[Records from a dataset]
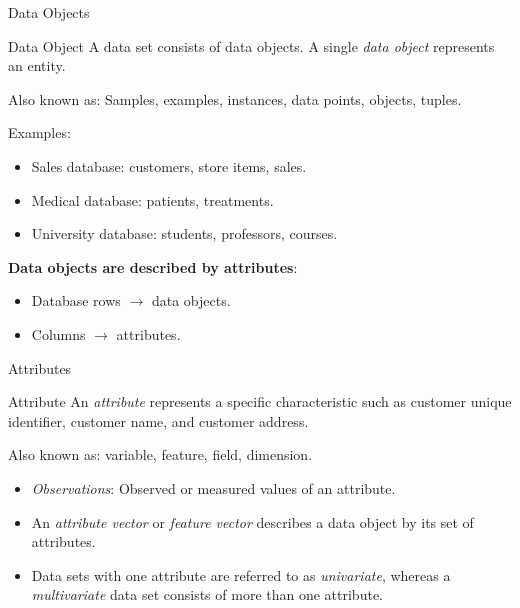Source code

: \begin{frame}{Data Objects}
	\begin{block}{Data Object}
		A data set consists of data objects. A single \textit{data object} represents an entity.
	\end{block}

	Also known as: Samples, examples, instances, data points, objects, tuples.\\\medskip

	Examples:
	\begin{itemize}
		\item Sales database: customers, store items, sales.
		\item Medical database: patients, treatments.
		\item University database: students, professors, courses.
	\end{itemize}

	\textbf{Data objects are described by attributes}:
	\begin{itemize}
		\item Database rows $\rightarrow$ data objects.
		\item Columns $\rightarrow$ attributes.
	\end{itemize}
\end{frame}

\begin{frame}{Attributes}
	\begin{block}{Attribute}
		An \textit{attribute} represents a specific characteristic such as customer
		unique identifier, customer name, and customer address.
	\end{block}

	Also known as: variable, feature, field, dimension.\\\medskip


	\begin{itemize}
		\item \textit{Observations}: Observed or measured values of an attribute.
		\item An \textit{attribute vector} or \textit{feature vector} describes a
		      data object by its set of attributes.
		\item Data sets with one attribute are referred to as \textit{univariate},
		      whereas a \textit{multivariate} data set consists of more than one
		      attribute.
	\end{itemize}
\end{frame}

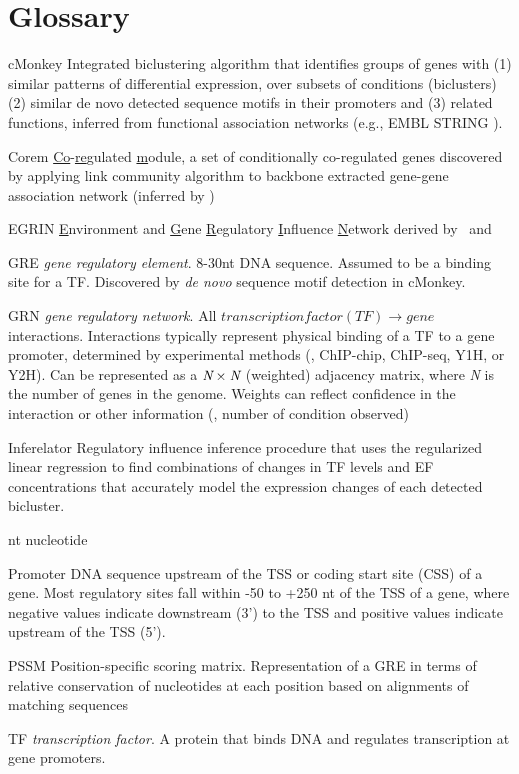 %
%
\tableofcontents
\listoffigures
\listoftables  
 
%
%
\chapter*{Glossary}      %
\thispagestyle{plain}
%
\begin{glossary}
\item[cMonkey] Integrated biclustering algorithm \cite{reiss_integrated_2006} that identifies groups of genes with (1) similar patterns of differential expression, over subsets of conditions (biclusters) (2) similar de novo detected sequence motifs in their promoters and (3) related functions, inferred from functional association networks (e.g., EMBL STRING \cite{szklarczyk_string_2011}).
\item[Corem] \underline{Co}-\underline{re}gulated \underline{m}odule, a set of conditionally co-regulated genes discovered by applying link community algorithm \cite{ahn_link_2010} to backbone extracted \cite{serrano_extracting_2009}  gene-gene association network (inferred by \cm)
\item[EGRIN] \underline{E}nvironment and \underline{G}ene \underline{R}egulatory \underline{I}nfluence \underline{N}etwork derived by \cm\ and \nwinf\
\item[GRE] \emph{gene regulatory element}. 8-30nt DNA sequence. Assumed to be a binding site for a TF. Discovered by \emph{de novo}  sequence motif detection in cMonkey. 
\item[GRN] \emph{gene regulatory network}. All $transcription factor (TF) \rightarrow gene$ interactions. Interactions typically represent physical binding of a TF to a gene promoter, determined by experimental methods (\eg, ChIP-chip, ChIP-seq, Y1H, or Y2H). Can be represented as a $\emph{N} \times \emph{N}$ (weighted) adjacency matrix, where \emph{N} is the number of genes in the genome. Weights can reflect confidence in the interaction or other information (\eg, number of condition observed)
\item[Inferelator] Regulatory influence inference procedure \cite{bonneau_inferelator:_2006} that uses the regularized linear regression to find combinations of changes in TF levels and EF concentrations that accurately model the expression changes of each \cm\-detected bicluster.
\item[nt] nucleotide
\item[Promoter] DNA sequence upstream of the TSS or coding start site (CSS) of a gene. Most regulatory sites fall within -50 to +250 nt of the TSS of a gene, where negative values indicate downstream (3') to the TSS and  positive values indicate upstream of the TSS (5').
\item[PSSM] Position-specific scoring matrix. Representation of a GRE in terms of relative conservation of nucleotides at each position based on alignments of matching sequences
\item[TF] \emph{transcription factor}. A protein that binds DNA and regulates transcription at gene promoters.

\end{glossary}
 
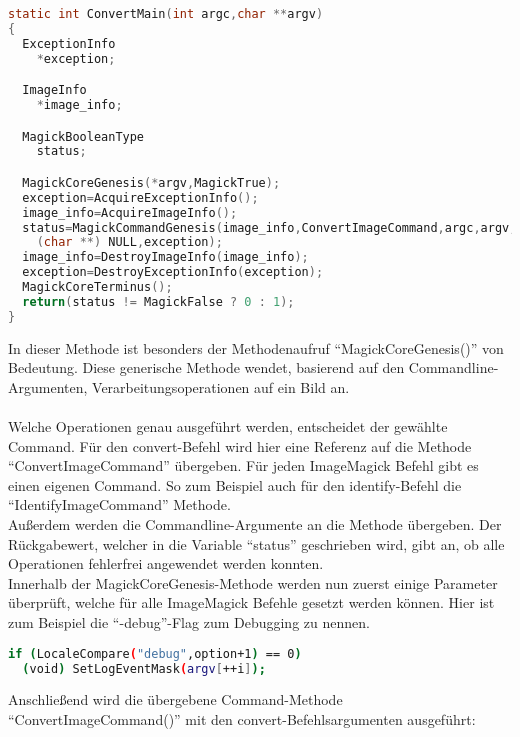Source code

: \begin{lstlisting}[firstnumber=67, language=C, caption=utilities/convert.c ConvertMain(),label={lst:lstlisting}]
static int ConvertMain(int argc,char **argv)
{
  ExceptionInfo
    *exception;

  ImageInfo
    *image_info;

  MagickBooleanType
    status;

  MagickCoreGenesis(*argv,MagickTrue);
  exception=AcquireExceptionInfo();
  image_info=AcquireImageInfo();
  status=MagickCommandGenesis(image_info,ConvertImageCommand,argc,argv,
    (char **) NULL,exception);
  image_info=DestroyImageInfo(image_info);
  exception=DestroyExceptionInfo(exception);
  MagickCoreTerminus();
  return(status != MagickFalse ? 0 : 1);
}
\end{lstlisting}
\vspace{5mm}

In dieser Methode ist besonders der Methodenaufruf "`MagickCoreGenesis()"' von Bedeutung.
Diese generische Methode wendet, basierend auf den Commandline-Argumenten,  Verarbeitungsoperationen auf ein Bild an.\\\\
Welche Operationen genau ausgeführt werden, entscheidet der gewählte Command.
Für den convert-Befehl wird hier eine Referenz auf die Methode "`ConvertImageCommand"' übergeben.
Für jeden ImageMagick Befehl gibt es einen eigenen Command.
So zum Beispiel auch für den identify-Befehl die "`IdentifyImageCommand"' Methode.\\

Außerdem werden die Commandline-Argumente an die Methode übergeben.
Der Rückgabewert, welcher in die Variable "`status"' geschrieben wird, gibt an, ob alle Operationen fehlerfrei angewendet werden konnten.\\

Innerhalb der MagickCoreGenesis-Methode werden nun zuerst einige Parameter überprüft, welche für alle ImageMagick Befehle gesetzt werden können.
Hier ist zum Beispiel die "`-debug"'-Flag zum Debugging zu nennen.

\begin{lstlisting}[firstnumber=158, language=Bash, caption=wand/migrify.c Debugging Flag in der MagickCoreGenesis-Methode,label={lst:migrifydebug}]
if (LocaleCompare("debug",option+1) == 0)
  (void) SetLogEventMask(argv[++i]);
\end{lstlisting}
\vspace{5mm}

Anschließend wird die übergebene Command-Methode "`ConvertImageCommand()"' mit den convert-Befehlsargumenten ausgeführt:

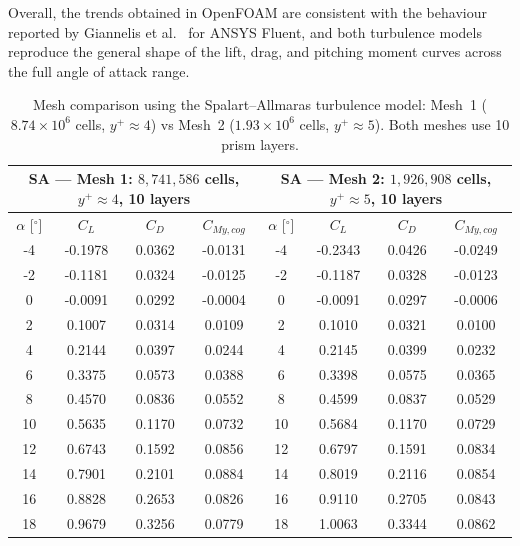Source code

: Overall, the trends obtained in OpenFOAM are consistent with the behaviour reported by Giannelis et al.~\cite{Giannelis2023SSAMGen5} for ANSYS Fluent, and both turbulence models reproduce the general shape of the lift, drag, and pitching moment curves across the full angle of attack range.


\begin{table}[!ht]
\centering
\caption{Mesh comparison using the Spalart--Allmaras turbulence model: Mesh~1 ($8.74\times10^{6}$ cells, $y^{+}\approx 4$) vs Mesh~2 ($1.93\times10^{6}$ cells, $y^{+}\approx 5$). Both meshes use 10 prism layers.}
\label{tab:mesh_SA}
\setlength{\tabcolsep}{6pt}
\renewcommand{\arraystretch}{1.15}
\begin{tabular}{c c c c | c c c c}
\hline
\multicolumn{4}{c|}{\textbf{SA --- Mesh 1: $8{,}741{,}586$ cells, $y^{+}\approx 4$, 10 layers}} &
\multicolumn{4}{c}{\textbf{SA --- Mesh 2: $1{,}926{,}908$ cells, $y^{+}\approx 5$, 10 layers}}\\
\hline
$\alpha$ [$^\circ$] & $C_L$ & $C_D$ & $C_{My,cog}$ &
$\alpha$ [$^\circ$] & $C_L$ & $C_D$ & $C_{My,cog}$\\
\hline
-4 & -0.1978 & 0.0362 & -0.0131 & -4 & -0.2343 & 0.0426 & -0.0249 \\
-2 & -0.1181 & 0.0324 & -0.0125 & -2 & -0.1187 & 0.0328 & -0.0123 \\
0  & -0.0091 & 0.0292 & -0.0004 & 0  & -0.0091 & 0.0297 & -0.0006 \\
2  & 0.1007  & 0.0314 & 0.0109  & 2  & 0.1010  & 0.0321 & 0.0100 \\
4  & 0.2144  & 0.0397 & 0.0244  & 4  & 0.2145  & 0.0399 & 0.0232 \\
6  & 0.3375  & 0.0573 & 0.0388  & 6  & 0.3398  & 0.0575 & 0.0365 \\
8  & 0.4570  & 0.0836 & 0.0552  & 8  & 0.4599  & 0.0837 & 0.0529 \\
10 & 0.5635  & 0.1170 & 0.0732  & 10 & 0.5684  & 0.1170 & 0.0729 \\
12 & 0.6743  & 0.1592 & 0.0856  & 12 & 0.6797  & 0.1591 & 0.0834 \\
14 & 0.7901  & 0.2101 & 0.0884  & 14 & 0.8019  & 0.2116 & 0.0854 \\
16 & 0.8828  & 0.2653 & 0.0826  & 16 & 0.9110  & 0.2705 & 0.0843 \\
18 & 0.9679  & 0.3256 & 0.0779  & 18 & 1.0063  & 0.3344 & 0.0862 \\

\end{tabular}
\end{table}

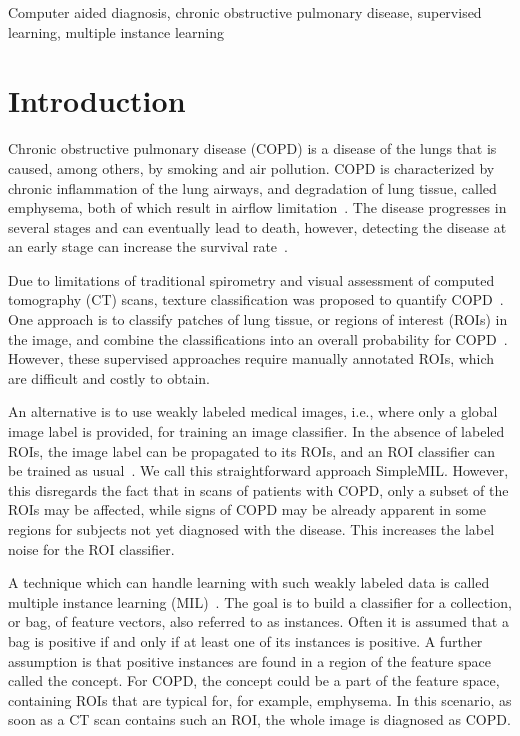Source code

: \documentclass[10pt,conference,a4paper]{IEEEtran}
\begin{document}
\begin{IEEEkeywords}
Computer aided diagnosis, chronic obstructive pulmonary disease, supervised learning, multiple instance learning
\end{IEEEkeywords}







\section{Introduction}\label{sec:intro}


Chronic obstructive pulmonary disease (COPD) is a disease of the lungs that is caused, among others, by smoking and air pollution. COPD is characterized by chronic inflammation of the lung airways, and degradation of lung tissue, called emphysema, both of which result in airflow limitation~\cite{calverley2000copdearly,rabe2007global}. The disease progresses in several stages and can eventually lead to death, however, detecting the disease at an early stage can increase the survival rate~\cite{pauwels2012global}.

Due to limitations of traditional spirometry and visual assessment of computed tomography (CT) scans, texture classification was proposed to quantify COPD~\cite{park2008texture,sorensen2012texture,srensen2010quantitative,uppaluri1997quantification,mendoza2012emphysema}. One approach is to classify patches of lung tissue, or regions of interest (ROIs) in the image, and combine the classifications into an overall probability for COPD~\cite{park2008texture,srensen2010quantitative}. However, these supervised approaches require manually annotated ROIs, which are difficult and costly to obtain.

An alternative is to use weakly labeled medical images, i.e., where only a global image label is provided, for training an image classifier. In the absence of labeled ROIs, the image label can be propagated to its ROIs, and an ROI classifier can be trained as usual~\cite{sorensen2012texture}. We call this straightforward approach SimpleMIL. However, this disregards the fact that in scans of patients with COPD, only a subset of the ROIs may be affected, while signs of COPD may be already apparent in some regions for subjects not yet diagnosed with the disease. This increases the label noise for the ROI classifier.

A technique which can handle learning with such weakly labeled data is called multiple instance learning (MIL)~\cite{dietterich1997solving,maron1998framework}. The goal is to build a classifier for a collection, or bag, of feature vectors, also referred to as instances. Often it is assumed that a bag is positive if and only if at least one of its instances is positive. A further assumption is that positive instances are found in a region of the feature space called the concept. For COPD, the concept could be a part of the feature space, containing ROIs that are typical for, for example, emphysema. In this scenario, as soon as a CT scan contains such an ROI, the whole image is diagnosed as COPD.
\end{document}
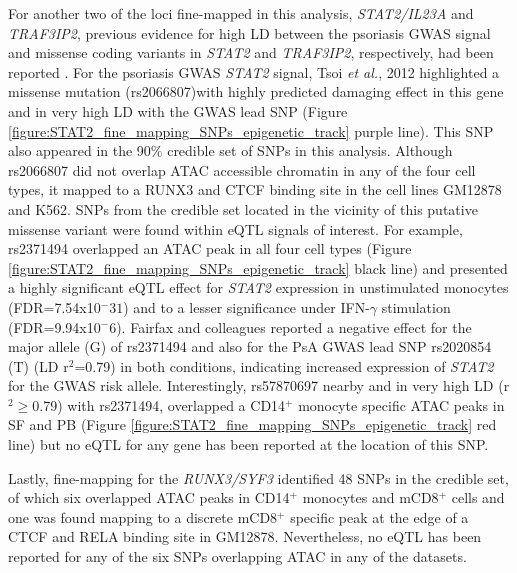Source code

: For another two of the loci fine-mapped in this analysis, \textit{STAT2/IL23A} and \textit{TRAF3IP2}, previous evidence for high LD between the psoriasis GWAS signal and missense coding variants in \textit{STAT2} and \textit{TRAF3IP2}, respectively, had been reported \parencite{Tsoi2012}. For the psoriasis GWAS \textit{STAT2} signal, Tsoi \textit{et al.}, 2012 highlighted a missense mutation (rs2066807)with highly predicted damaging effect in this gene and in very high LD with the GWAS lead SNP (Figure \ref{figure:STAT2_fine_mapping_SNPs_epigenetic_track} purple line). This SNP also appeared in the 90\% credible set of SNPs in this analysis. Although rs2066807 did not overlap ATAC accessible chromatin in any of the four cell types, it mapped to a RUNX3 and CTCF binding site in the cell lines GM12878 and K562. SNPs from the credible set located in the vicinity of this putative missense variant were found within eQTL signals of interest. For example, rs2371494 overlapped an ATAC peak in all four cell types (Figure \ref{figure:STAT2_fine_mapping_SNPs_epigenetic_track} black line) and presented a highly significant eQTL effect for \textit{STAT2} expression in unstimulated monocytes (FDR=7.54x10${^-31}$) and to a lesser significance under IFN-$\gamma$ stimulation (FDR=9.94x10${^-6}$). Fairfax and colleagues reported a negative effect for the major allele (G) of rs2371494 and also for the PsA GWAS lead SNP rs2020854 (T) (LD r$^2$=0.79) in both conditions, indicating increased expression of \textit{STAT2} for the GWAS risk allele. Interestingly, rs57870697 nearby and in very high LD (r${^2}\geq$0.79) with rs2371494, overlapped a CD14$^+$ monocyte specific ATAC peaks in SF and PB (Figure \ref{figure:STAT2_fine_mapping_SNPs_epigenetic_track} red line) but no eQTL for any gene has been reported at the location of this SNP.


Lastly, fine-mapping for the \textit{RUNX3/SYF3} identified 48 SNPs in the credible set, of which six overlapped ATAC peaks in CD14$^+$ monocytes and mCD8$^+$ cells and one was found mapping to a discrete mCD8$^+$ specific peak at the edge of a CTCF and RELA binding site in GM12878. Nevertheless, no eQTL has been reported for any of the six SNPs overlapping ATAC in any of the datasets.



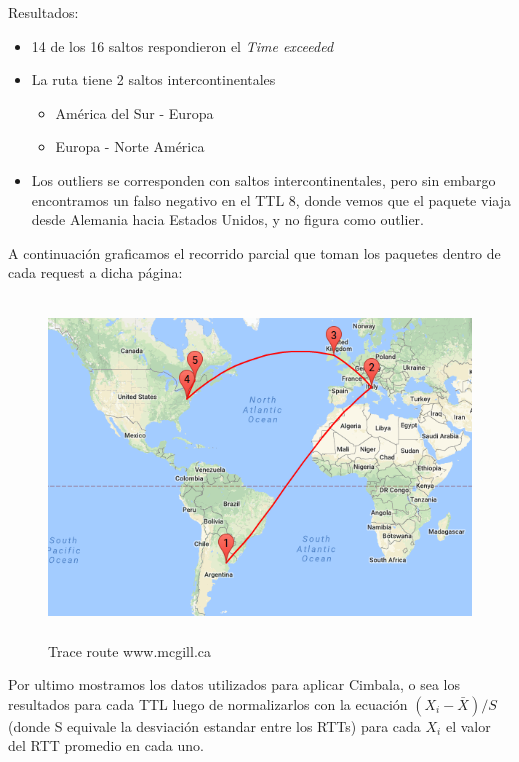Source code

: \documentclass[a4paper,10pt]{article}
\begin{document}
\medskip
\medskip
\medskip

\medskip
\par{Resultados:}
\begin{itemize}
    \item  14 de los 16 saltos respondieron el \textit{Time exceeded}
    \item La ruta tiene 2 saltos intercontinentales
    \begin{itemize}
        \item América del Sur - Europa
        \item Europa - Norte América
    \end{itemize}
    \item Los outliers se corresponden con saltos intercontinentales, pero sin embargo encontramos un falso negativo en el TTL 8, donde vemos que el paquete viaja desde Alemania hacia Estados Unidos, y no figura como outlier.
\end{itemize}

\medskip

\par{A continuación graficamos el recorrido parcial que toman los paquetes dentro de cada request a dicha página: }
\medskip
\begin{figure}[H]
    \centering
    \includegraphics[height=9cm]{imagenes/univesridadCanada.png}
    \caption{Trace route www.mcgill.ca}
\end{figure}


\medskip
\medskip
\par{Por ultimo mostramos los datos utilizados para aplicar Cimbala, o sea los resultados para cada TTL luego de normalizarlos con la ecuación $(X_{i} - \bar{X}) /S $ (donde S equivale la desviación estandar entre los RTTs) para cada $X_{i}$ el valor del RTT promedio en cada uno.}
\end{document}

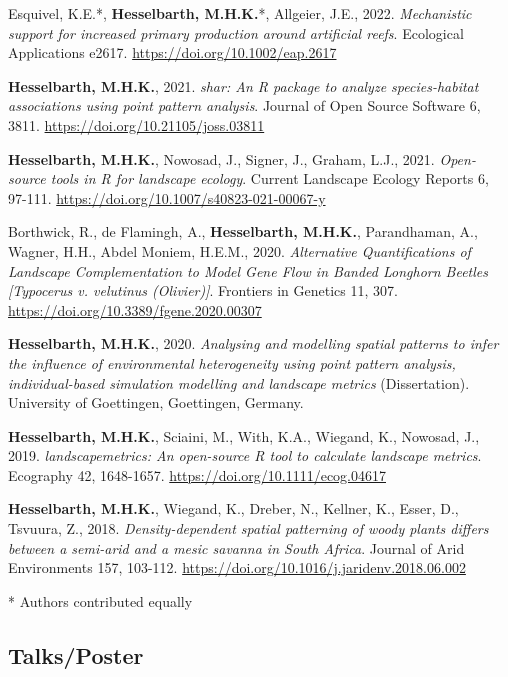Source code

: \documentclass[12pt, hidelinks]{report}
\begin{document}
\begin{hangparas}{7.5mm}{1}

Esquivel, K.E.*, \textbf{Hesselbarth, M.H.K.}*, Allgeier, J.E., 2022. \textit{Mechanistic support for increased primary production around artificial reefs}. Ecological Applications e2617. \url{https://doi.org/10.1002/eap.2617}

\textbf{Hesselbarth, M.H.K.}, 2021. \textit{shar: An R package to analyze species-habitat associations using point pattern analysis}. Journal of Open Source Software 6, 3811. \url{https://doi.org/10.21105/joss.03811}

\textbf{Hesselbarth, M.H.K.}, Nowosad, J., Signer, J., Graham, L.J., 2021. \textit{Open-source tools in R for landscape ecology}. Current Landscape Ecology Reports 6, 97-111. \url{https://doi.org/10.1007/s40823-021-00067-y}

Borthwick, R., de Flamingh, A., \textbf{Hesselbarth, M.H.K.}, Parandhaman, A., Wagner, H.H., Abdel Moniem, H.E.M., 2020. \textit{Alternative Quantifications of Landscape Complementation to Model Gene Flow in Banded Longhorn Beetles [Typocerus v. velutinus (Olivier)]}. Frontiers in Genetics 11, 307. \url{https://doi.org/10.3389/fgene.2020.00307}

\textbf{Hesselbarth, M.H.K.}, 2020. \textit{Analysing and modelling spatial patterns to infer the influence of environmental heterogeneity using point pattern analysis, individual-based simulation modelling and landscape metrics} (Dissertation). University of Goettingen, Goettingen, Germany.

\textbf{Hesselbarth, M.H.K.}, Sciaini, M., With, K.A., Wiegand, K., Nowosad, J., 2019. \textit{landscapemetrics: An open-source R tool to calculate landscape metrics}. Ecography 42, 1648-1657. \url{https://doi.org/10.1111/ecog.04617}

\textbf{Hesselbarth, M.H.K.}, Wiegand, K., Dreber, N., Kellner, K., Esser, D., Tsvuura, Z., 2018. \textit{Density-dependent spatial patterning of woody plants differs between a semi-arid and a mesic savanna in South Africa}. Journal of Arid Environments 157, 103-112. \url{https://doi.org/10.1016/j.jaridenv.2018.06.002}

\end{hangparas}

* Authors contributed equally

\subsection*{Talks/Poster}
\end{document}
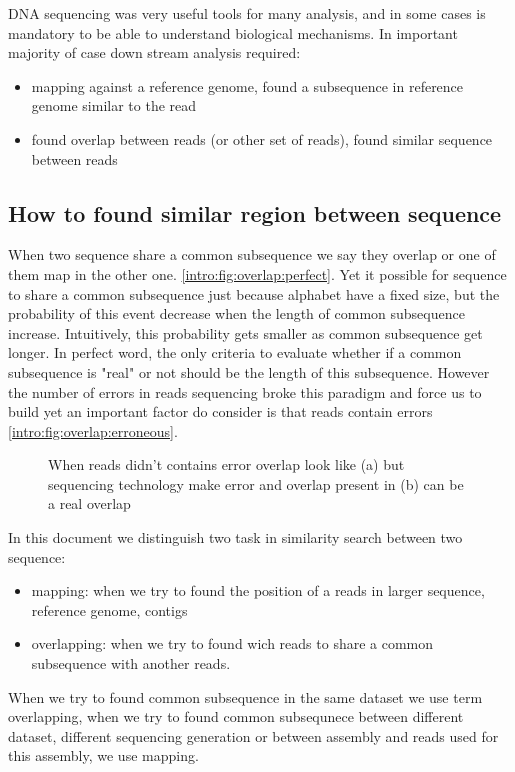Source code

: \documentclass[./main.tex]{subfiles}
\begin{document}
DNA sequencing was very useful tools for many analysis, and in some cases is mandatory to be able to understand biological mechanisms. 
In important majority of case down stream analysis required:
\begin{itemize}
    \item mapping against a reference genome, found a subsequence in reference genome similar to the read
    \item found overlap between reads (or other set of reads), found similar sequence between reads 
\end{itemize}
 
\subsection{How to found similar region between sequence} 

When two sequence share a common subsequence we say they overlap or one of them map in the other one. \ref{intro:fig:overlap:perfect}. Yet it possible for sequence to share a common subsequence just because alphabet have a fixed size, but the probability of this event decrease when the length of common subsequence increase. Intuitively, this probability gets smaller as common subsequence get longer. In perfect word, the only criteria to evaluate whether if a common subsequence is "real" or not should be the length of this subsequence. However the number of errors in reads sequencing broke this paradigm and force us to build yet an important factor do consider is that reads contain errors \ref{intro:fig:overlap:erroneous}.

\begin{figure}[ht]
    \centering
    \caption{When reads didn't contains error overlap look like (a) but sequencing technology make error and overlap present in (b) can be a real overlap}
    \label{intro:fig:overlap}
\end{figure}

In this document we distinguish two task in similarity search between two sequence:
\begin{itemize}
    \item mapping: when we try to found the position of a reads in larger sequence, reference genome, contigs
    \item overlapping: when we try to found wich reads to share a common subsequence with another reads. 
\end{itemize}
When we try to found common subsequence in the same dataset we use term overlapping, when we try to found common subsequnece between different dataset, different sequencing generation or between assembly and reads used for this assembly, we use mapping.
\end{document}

Task instructions
Looking at the entries, state how many lines hold the string "IEEEkeywords", with the number as the sole reply.

Response for this exercise
2